• [Your instructions] Up to and including the line with "00000000 00652480 r .rdata", restate every line of the records below word for word, from the first line on, leaving out the pictures.

BEGIN Data extract

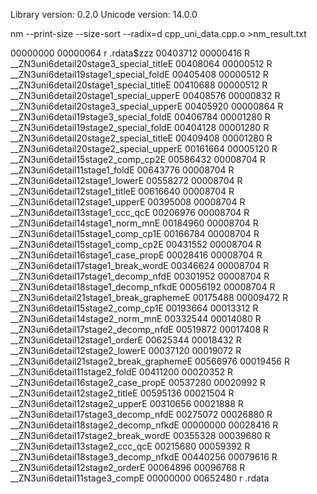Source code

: Library version: 0.2.0
Unicode version: 14.0.0

nm --print-size --size-sort --radix=d cpp_uni_data.cpp.o >nm_result.txt

00000000 00000064 r .rdata$zzz
00403712 00000416 R __ZN3uni6detail20stage3_special_titleE
00408064 00000512 R __ZN3uni6detail19stage1_special_foldE
00405408 00000512 R __ZN3uni6detail20stage1_special_titleE
00410688 00000512 R __ZN3uni6detail20stage1_special_upperE
00408576 00000832 R __ZN3uni6detail20stage3_special_upperE
00405920 00000864 R __ZN3uni6detail19stage3_special_foldE
00406784 00001280 R __ZN3uni6detail19stage2_special_foldE
00404128 00001280 R __ZN3uni6detail20stage2_special_titleE
00409408 00001280 R __ZN3uni6detail20stage2_special_upperE
00161664 00005120 R __ZN3uni6detail15stage2_comp_cp2E
00586432 00008704 R __ZN3uni6detail11stage1_foldE
00643776 00008704 R __ZN3uni6detail12stage1_lowerE
00558272 00008704 R __ZN3uni6detail12stage1_titleE
00616640 00008704 R __ZN3uni6detail12stage1_upperE
00395008 00008704 R __ZN3uni6detail13stage1_ccc_qcE
00206976 00008704 R __ZN3uni6detail14stage1_norm_mnE
00184960 00008704 R __ZN3uni6detail15stage1_comp_cp1E
00166784 00008704 R __ZN3uni6detail15stage1_comp_cp2E
00431552 00008704 R __ZN3uni6detail16stage1_case_propE
00028416 00008704 R __ZN3uni6detail17stage1_break_wordE
00346624 00008704 R __ZN3uni6detail17stage1_decomp_nfdE
00301952 00008704 R __ZN3uni6detail18stage1_decomp_nfkdE
00056192 00008704 R __ZN3uni6detail21stage1_break_graphemeE
00175488 00009472 R __ZN3uni6detail15stage2_comp_cp1E
00193664 00013312 R __ZN3uni6detail14stage2_norm_mnE
00332544 00014080 R __ZN3uni6detail17stage2_decomp_nfdE
00519872 00017408 R __ZN3uni6detail12stage1_orderE
00625344 00018432 R __ZN3uni6detail12stage2_lowerE
00037120 00019072 R __ZN3uni6detail21stage2_break_graphemeE
00566976 00019456 R __ZN3uni6detail11stage2_foldE
00411200 00020352 R __ZN3uni6detail16stage2_case_propE
00537280 00020992 R __ZN3uni6detail12stage2_titleE
00595136 00021504 R __ZN3uni6detail12stage2_upperE
00310656 00021888 R __ZN3uni6detail17stage3_decomp_nfdE
00275072 00026880 R __ZN3uni6detail18stage2_decomp_nfkdE
00000000 00028416 R __ZN3uni6detail17stage2_break_wordE
00355328 00039680 R __ZN3uni6detail13stage2_ccc_qcE
00215680 00059392 R __ZN3uni6detail18stage3_decomp_nfkdE
00440256 00079616 R __ZN3uni6detail12stage2_orderE
00064896 00096768 R __ZN3uni6detail11stage3_compE
00000000 00652480 r .rdata

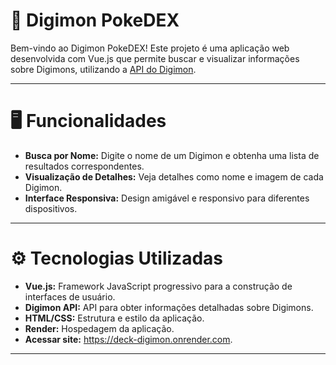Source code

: # 🐉 Digimon PokeDEX

Bem-vindo ao Digimon PokeDEX! Este projeto é uma aplicação web desenvolvida com Vue.js que permite buscar e visualizar informações sobre Digimons, utilizando a [API do Digimon](https://digimon-api.vercel.app).

<hr>

# 🖥️ Funcionalidades

* **Busca por Nome:** Digite o nome de um Digimon e obtenha uma lista de resultados correspondentes.
* **Visualização de Detalhes:** Veja detalhes como nome e imagem de cada Digimon.
* **Interface Responsiva:** Design amigável e responsivo para diferentes dispositivos.

<hr>

# ⚙️ Tecnologias Utilizadas

- **Vue.js:** Framework JavaScript progressivo para a construção de interfaces de usuário.
- **Digimon API:** API para obter informações detalhadas sobre Digimons.
- **HTML/CSS:** Estrutura e estilo da aplicação.
- **Render:** Hospedagem da aplicação.
- **Acessar site:** https://deck-digimon.onrender.com.

<hr>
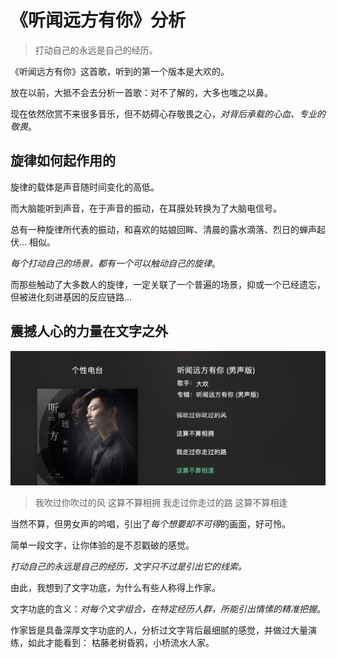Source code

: # 《听闻远方有你》分析

> 打动自己的永远是自己的经历。

《听闻远方有你》这首歌，听到的第一个版本是大欢的。

放在以前，大抵不会去分析一首歌：对不了解的，大多也嗤之以鼻。

现在依然欣赏不来很多音乐，但不妨碍心存敬畏之心，*对背后承载的心血、专业的敬畏*。

## 旋律如何起作用的

旋律的载体是声音随时间变化的高低。

而大脑能听到声音，在于声音的振动，在耳膜处转换为了大脑电信号。

总有一种旋律所代表的振动，和喜欢的姑娘回眸、清晨的露水滴落、烈日的蝉声起伏... 相似。

*每个打动自己的场景，都有一个可以触动自己的旋律*。

而那些触动了大多数人的旋律，一定关联了一个普遍的场景，抑或一个已经遗忘，但被进化刻进基因的反应链路...

## 震撼人心的力量在文字之外

![](2022-04-05-16-14-23.png)

> 我吹过你吹过的风
> 这算不算相拥
> 我走过你走过的路
> 这算不算相逢

当然不算，但男女声的吟唱，引出了*每个想要却不可得*的画面，好可怜。

简单一段文字，让你体验的是不忍戳破的感觉。

*打动自己的永远是自己的经历，文字只不过是引出它的线索。*

由此，我想到了文字功底，为什么有些人称得上作家。

文字功底的含义：*对每个文字组合，在特定经历人群，所能引出情愫的精准把握*。

作家皆是具备深厚文字功底的人，分析过文字背后最细腻的感觉，并做过大量演练，如此才能看到：
枯藤老树昏鸦，小桥流水人家。




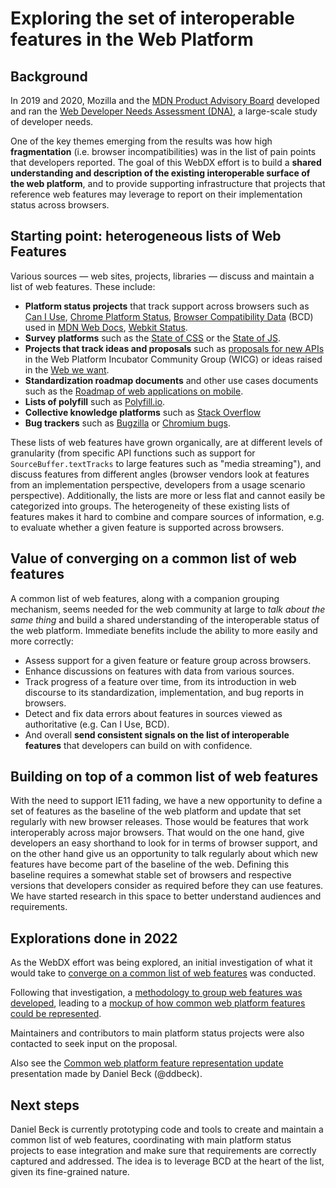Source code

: # Exploring the set of interoperable features in the Web Platform

## Background

In 2019 and 2020, Mozilla and the [MDN Product Advisory Board](https://developer.mozilla.org/en-US/docs/MDN/MDN_Product_Advisory_Board/Membership) developed and ran the [Web Developer Needs Assessment (DNA)](https://insights.developer.mozilla.org/), a large-scale study of developer needs.

One of the key themes emerging from the results was how high **fragmentation** (i.e. browser incompatibilities) was in the list of pain points that developers reported. The goal of this WebDX effort is to build a **shared understanding and description of the existing interoperable surface of the web platform**, and to provide supporting infrastructure that projects that reference web features may leverage to report on their implementation status across browsers.


## Starting point: heterogeneous lists of Web Features

Various sources &mdash;&nbsp;web sites, projects, libraries&nbsp;&mdash; discuss and maintain a list of web features. These include:

* **Platform status projects** that track support across browsers such as [Can I Use](https://caniuse.com/), [Chrome Platform Status](https://chromestatus.com/), [Browser Compatibility Data](https://github.com/mdn/browser-compat-data) (BCD) used in [MDN Web Docs](https://developer.mozilla.org/), [Webkit Status](https://webkit.org/status/).
* **Survey platforms** such as the [State of CSS](https://2021.stateofcss.com/en-US/features) or the [State of JS](https://2021.stateofjs.com/en-US/features/browser-apis/).
* **Projects that track ideas and proposals** such as [proposals for new APIs](https://github.com/WICG/proposals/issues) in the Web Platform Incubator Community Group (WICG) or ideas raised in the [Web we want](https://webwewant.fyi/).
* **Standardization roadmap documents** and other use cases documents such as the [Roadmap of web applications on mobile](https://w3c.github.io/web-roadmaps/mobile/).
* **Lists of polyfill** such as [Polyfill.io](https://polyfill.io/v3/url-builder/).
* **Collective knowledge platforms** such as [Stack Overflow](https://stackoverflow.com/)
* **Bug trackers** such as [Bugzilla](https://bugzilla.mozilla.org/home) or [Chromium bugs](https://bugs.chromium.org/p/chromium/issues/list).

These lists of web features have grown organically, are at different levels of granularity (from specific API functions such as support for `SourceBuffer.textTracks` to large features such as "media streaming"), and discuss features from different angles (browser vendors look at features from an implementation perspective, developers from a usage scenario perspective). Additionally, the lists are more or less flat and cannot easily be categorized into groups. The heterogeneity of these existing lists of features makes it hard to combine and compare sources of information, e.g. to evaluate whether a given feature is supported across browsers.


## Value of converging on a common list of web features

A common list of web features, along with a companion grouping mechanism, seems needed for the web community at large to *talk about the same thing* and build a shared understanding of the interoperable status of the web platform. Immediate benefits include the ability to more easily and more correctly:

* Assess support for a given feature or feature group across browsers.
* Enhance discussions on features with data from various sources.
* Track progress of a feature over time, from its introduction in web discourse to its standardization, implementation, and bug reports in browsers.
* Detect and fix data errors about features in sources viewed as authoritative (e.g. Can I Use, BCD).
* And overall **send consistent signals on the list of interoperable features** that developers can build on with confidence.

## Building on top of a common list of web features

With the need to support IE11 fading, we have a new opportunity to define a set of features as the baseline of the web platform and update that set regularly with new browser releases. Those would be features that work interoperably across major browsers. That would on the one hand, give developers an easy shorthand to look for in terms of browser support, and on the other hand give us an opportunity to talk regularly about which new features have become part of the baseline of the web. Defining this baseline requires a somewhat stable set of browsers and respective versions that developers consider as required before they can use features. We have started research in this space to better understand audiences and requirements. 

## Explorations done in 2022

As the WebDX effort was being explored, an initial investigation of what it would take to [converge on a common list of web features](https://github.com/web-platform-dx/web-features/blob/main/towards-features.md#towards-a-common-list-of-web-features) was conducted.

Following that investigation, a [methodology to group web features was developed](https://docs.google.com/document/d/1XjYQybcbOGPKxQnxtIp8C9iXYZBTlczvst5VVn83ty0/edit), leading to a [mockup of how common web platform features could be represented](https://github.com/ddbeck/common-web-feature-mockup/#common-web-platform-feature-representation-mockup-wip).

Maintainers and contributors to main platform status projects were also contacted to seek input on the proposal.

Also see the [Common web platform feature representation update](https://docs.google.com/presentation/d/1bctHvvVJtdLZ5RmprdmyDI5cqXBtYanDqtH95nQU4I8) presentation made by Daniel Beck (@ddbeck).


## Next steps

Daniel Beck is currently prototyping code and tools to create and maintain a common list of web features, coordinating with main platform status projects to ease integration and make sure that requirements are correctly captured and addressed. The idea is to leverage BCD at the heart of the list, given its fine-grained nature.
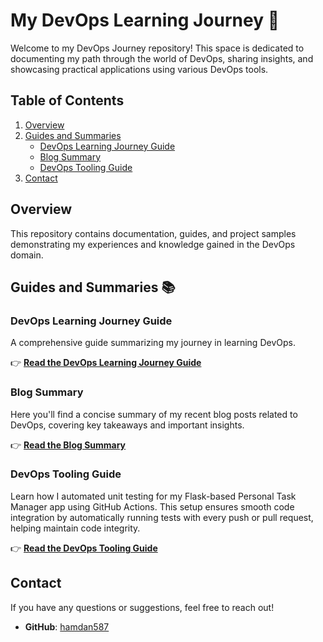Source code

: # My DevOps Learning Journey 🚀

Welcome to my DevOps Journey repository! This space is dedicated to documenting my path through the world of DevOps, sharing insights, and showcasing practical applications using various DevOps tools.

## Table of Contents

1. [Overview](#overview)
2. [Guides and Summaries](#guides-and-summaries)
   - [DevOps Learning Journey Guide](#devops-learning-journey-guide)
   - [Blog Summary](#blog-summary)
   - [DevOps Tooling Guide](#devops-tooling-guide)
3. [Contact](#contact)

## Overview

This repository contains documentation, guides, and project samples demonstrating my experiences and knowledge gained in the DevOps domain.

## Guides and Summaries 📚

### DevOps Learning Journey Guide
A comprehensive guide summarizing my journey in learning DevOps.

👉 **[Read the DevOps Learning Journey Guide](./Guide_DevOps_Learning_Journey.md)**

### Blog Summary
Here you'll find a concise summary of my recent blog posts related to DevOps, covering key takeaways and important insights.

👉 **[Read the Blog Summary](./Summary_of_Blogs.md)**

### DevOps Tooling Guide
Learn how I automated unit testing for my Flask-based Personal Task Manager app using GitHub Actions. This setup ensures smooth code integration by automatically running tests with every push or pull request, helping maintain code integrity.

👉 **[Read the DevOps Tooling Guide](./Devop_Tooling_Guide.md)**

## Contact

If you have any questions or suggestions, feel free to reach out!

- **GitHub**: [hamdan587](https://github.com/hamdan587)
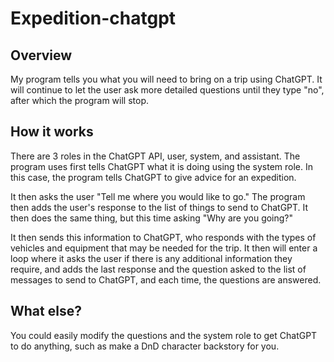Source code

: # Expedition-chatgpt

## Overview

My program tells you what you will need to bring on a trip using ChatGPT. It will continue to let the user ask more detailed questions until they type "no", after which the program will stop.

## How it works

There are 3 roles in the ChatGPT API, user, system, and assistant. The program uses first tells ChatGPT what it is doing using the system role. In this case, the program tells ChatGPT to give advice for an expedition.
 
It then asks the user "Tell me where you would like to go." The program then adds the user's response to the list of things to send to ChatGPT. It then does the same thing, but this time asking "Why are you going?" 

It then sends this information to ChatGPT, who responds with the types of vehicles and equipment that may be needed for the trip. It then will enter a loop where it asks the user if there is any additional information they require, and adds the last response and the question asked to the list of messages to send to ChatGPT, and each time, the questions are answered.

## What else?

You could easily modify the questions and the system role to get ChatGPT to do anything, such as make a DnD character backstory for you.
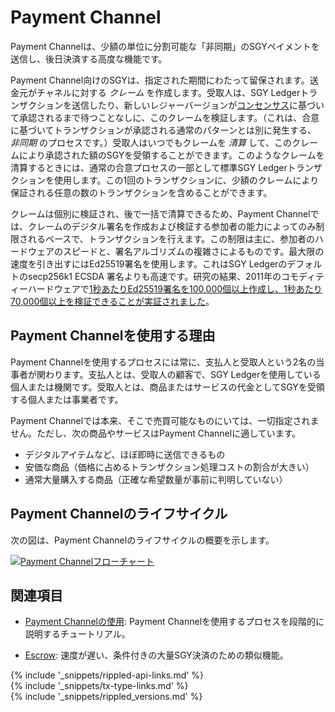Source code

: # Payment Channel

Payment Channelは、少額の単位に分割可能な「非同期」のSGYペイメントを送信し、後日決済する高度な機能です。

Payment Channel向けのSGYは、指定された期間にわたって留保されます。送金元がチャネルに対する _クレーム_ を作成します。受取人は、SGY Ledgerトランザクションを送信したり、新しいレジャーバージョンが[コンセンサス](consensus.html)に基づいて承認されるまで待つことなしに、このクレームを検証します。（これは、合意に基づいてトランザクションが承認される通常のパターンとは別に発生する、 _非同期_ のプロセスです。）受取人はいつでもクレームを _清算_ して、このクレームにより承認された額のSGYを受領することができます。このようなクレームを清算するときには、通常の合意プロセスの一部として標準SGY Ledgerトランザクションを使用します。この1回のトランザクションに、少額のクレームにより保証される任意の数のトランザクションを含めることができます。

クレームは個別に検証され、後で一括で清算できるため、Payment Channelでは、クレームのデジタル署名を作成および検証する参加者の能力によってのみ制限されるペースで、トランザクションを行えます。この制限は主に、参加者のハードウェアのスピードと、署名アルゴリズムの複雑さによるものです。最大限の速度を引き出すにはEd25519署名を使用します。これはSGY Ledgerのデフォルトのsecp256k1 ECSDA 署名よりも高速です。研究の結果、2011年のコモディティーハードウェアで[1秒あたりEd25519署名を100,000個以上作成し、1秒あたり70,000個以上を検証できることが実証されました](https://ed25519.cr.yp.to/ed25519-20110926.pdf)。


## Payment Channelを使用する理由

Payment Channelを使用するプロセスには常に、支払人と受取人という2名の当事者が関わります。支払人とは、受取人の顧客で、SGY Ledgerを使用している個人または機関です。受取人とは、商品またはサービスの代金としてSGYを受領する個人または事業者です。

Payment Channelでは本来、そこで売買可能なものにいては、一切指定されません。ただし、次の商品やサービスはPayment Channelに適しています。

- デジタルアイテムなど、ほぼ即時に送信できるもの
- 安価な商品（価格に占めるトランザクション処理コストの割合が大きい）
- 通常大量購入する商品（正確な希望数量が事前に判明していない）


## Payment Channelのライフサイクル

次の図は、Payment Channelのライフサイクルの概要を示します。

[![Payment Channelフローチャート](img/paychan-flow.ja.png)](img/paychan-flow.ja.png)


## 関連項目

- [Payment Channelの使用](use-payment-channels.html): Payment Channelを使用するプロセスを段階的に説明するチュートリアル。

- [Escrow](escrow.html): 速度が遅い、条件付きの大量SGY決済のための類似機能。

<!--{# common link defs #}-->
{% include '_snippets/rippled-api-links.md' %}			
{% include '_snippets/tx-type-links.md' %}			
{% include '_snippets/rippled_versions.md' %}
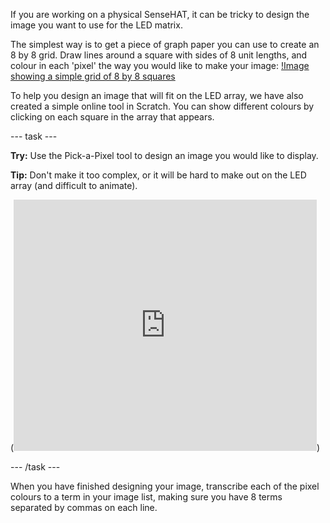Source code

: If you are working on a physical SenseHAT, it can be tricky to design the image you want to use for the LED matrix.

The simplest way is to get a piece of graph paper you can use to create an 8 by 8 grid. 
Draw lines around a square with sides of 8 unit lengths, and colour in each 'pixel' the way you would like to make your image:
[!Image showing a simple grid of 8 by 8 squares](images/grid.png)

To help you design an image that will fit on the LED array, we have also created a simple online tool in Scratch. You can show different colours by clicking on each square in the array that appears.

--- task ---

**Try:** Use the Pick-a-Pixel tool to design an image you would like to display.

**Tip:** Don't make it too complex, or it will be hard to make out on the LED array (and difficult to animate).

(<iframe src="https://scratch.mit.edu/projects/715438479/embed" allowtransparency="true" width="485" height="402" frameborder="0" scrolling="no" allowfullscreen></iframe>)

--- /task ---

When you have finished designing your image, transcribe each of the pixel colours to a term in your image list, making sure you have 8 terms separated by commas on each line.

END Data extract

• [Output for this exercise]
Source code

: Library version: 0.2.0
Unicode version: 14.0.0

nm --print-size --size-sort --radix=d cpp_uni_data.cpp.o >nm_result.txt

00000000 00000064 r .rdata$zzz
00403712 00000416 R __ZN3uni6detail20stage3_special_titleE
00408064 00000512 R __ZN3uni6detail19stage1_special_foldE
00405408 00000512 R __ZN3uni6detail20stage1_special_titleE
00410688 00000512 R __ZN3uni6detail20stage1_special_upperE
00408576 00000832 R __ZN3uni6detail20stage3_special_upperE
00405920 00000864 R __ZN3uni6detail19stage3_special_foldE
00406784 00001280 R __ZN3uni6detail19stage2_special_foldE
00404128 00001280 R __ZN3uni6detail20stage2_special_titleE
00409408 00001280 R __ZN3uni6detail20stage2_special_upperE
00161664 00005120 R __ZN3uni6detail15stage2_comp_cp2E
00586432 00008704 R __ZN3uni6detail11stage1_foldE
00643776 00008704 R __ZN3uni6detail12stage1_lowerE
00558272 00008704 R __ZN3uni6detail12stage1_titleE
00616640 00008704 R __ZN3uni6detail12stage1_upperE
00395008 00008704 R __ZN3uni6detail13stage1_ccc_qcE
00206976 00008704 R __ZN3uni6detail14stage1_norm_mnE
00184960 00008704 R __ZN3uni6detail15stage1_comp_cp1E
00166784 00008704 R __ZN3uni6detail15stage1_comp_cp2E
00431552 00008704 R __ZN3uni6detail16stage1_case_propE
00028416 00008704 R __ZN3uni6detail17stage1_break_wordE
00346624 00008704 R __ZN3uni6detail17stage1_decomp_nfdE
00301952 00008704 R __ZN3uni6detail18stage1_decomp_nfkdE
00056192 00008704 R __ZN3uni6detail21stage1_break_graphemeE
00175488 00009472 R __ZN3uni6detail15stage2_comp_cp1E
00193664 00013312 R __ZN3uni6detail14stage2_norm_mnE
00332544 00014080 R __ZN3uni6detail17stage2_decomp_nfdE
00519872 00017408 R __ZN3uni6detail12stage1_orderE
00625344 00018432 R __ZN3uni6detail12stage2_lowerE
00037120 00019072 R __ZN3uni6detail21stage2_break_graphemeE
00566976 00019456 R __ZN3uni6detail11stage2_foldE
00411200 00020352 R __ZN3uni6detail16stage2_case_propE
00537280 00020992 R __ZN3uni6detail12stage2_titleE
00595136 00021504 R __ZN3uni6detail12stage2_upperE
00310656 00021888 R __ZN3uni6detail17stage3_decomp_nfdE
00275072 00026880 R __ZN3uni6detail18stage2_decomp_nfkdE
00000000 00028416 R __ZN3uni6detail17stage2_break_wordE
00355328 00039680 R __ZN3uni6detail13stage2_ccc_qcE
00215680 00059392 R __ZN3uni6detail18stage3_decomp_nfkdE
00440256 00079616 R __ZN3uni6detail12stage2_orderE
00064896 00096768 R __ZN3uni6detail11stage3_compE
00000000 00652480 r .rdata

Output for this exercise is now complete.